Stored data
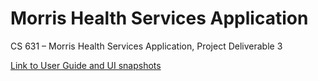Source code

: # Morris Health Services Application

CS 631 – Morris Health Services Application, Project Deliverable 3

[Link to User Guide and UI snapshots](./user_guide.pdf)

<!-- Extensions -->
<!-- For pdfs : vscode-pdf>
<!-- For md : Markdown Preview Enhanced by Yiyi Wang. Check Details section for shortcuts.>
<!-- For DB connection : MySQL by Weijan Chen.>

<!-- TO DO:
1.	Description of implementation, problems faced. 
2.	Users guide (Less than 3 pages). Instructions to use your application. 
3.	The SQL commands that create your tables 
4.	The SQL commands that populate your tables 
5.	The source codes. 
6.	A printout of the use of the program – a set of captioned screenshots illustrating the use of the program-->

<!--KEY POINTS:
MHS is interested in three applications: Employee and Facility Management, Patient Management (appointments, procedures and billing), and Management Reporting.
The last application is crucial in decision making by management and the Accounting Department.

FEATURES:
1.	Employee and Facility Management :
insert / update / view utilities for: 
•	Employees 
•	Medical offices 
•	Out-patient surgery facilities 
•	Employee assignments 
•	Insurance companies 
•	Any additional necessary entities

2.	Patient Management
The Patient Management application provides functions to allow for insert/entry/view of activities and revenue such as: 
•	Create new patient records. 
•	Create appointments and update with charges when complete. 
•	Generate daily insurance company invoices with patient subtotals.

3.	Management and Reporting 
Management uses this application to review and/or change operations, manage its workforce and measure the business’s financial performance. 
This program provides statistics used by management to analyze its income, facilities, employees and patients. 

In particular, the program should be able to make the following computations: 

•	For a given day, a report of the revenue (patient charges recorded) by facility, with subtotals and a total. 
•	For a user-selected date and a user-selected physician, a list of appointments. 
•	For a user-selected time period (begin date and end date) and a user-selected facility, a list of appointments with detail for date-time, physician, patient, and description. 
•	For a user-selected month compute the 5 best days (in terms of total revenue) for MHS. 
•	For a user-selected time period (begin date and end date) compute the average daily revenue for each insurance company
-->

<!-- Let's create the user guide as we keep updating the application.>
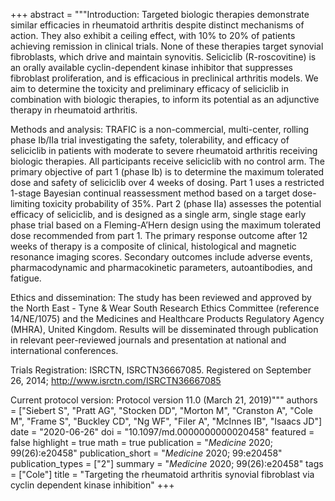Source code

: +++
abstract = """Introduction: Targeted biologic therapies demonstrate similar efficacies in rheumatoid arthritis despite distinct mechanisms of action. They also exhibit a ceiling effect, with 10% to 20% of patients achieving remission in clinical trials. None of these therapies target synovial fibroblasts, which drive and maintain synovitis. Seliciclib (R-roscovitine) is an orally available cyclin-dependent kinase inhibitor that suppresses fibroblast proliferation, and is efficacious in preclinical arthritis models. We aim to determine the toxicity and preliminary efficacy of seliciclib in combination with biologic therapies, to inform its potential as an adjunctive therapy in rheumatoid arthritis.

Methods and analysis: TRAFIC is a non-commercial, multi-center, rolling phase Ib/IIa trial investigating the safety, tolerability, and efficacy of seliciclib in patients with moderate to severe rheumatoid arthritis receiving biologic therapies. All participants receive seliciclib with no control arm. The primary objective of part 1 (phase Ib) is to determine the maximum tolerated dose and safety of seliciclib over 4 weeks of dosing. Part 1 uses a restricted 1-stage Bayesian continual reassessment method based on a target dose-limiting toxicity probability of 35%. Part 2 (phase IIa) assesses the potential efficacy of seliciclib, and is designed as a single arm, single stage early phase trial based on a Fleming-A’Hern design using the maximum tolerated dose recommended from part 1. The primary response outcome after 12 weeks of therapy is a composite of clinical, histological and magnetic resonance imaging scores. Secondary outcomes include adverse events, pharmacodynamic and pharmacokinetic parameters, autoantibodies, and fatigue.

Ethics and dissemination: The study has been reviewed and approved by the North East - Tyne & Wear South Research Ethics Committee (reference 14/NE/1075) and the Medicines and Healthcare Products Regulatory Agency (MHRA), United Kingdom. Results will be disseminated through publication in relevant peer-reviewed journals and presentation at national and international conferences.

Trials Registration: ISRCTN, ISRCTN36667085. Registered on September 26, 2014; http://www.isrctn.com/ISRCTN36667085

Current protocol version: Protocol version 11.0 (March 21, 2019)"""
authors = ["Siebert S", "Pratt AG", "Stocken DD", "Morton M", "Cranston A", "Cole M", "Frame S", "Buckley CD", "Ng WF", "Filer A", "McInnes IB", "Isaacs JD"]
date = "2020-06-26"
doi = "10.1097/md.0000000000020458"
featured = false
highlight = true
math = true
publication = "*Medicine* 2020; 99(26):e20458"
publication_short = "*Medicine* 2020; 99:e20458"
publication_types = ["2"]
summary = "*Medicine* 2020; 99(26):e20458"
tags = ["Cole"]
title = "Targeting the rheumatoid arthritis synovial fibroblast via cyclin dependent kinase inhibition"
+++
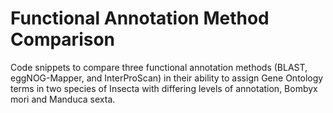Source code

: # Functional Annotation Method Comparison
Code snippets to compare three functional annotation methods (BLAST, eggNOG-Mapper, and InterProScan) in their ability to assign Gene Ontology terms in two species of Insecta with differing levels of annotation, Bombyx mori and Manduca sexta.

## GOAL OF THE EXERCISE:
Your copy should begin at the line containing "the rheumatoid arthritis" and end at the last line of the data above, matching each line exactly and holding no pictures.

## OUTPUT OF THE TASK:
title = "Targeting the rheumatoid arthritis synovial fibroblast via cyclin dependent kinase inhibition"
+++
Source code

: # Functional Annotation Method Comparison
Code snippets to compare three functional annotation methods (BLAST, eggNOG-Mapper, and InterProScan) in their ability to assign Gene Ontology terms in two species of Insecta with differing levels of annotation, Bombyx mori and Manduca sexta.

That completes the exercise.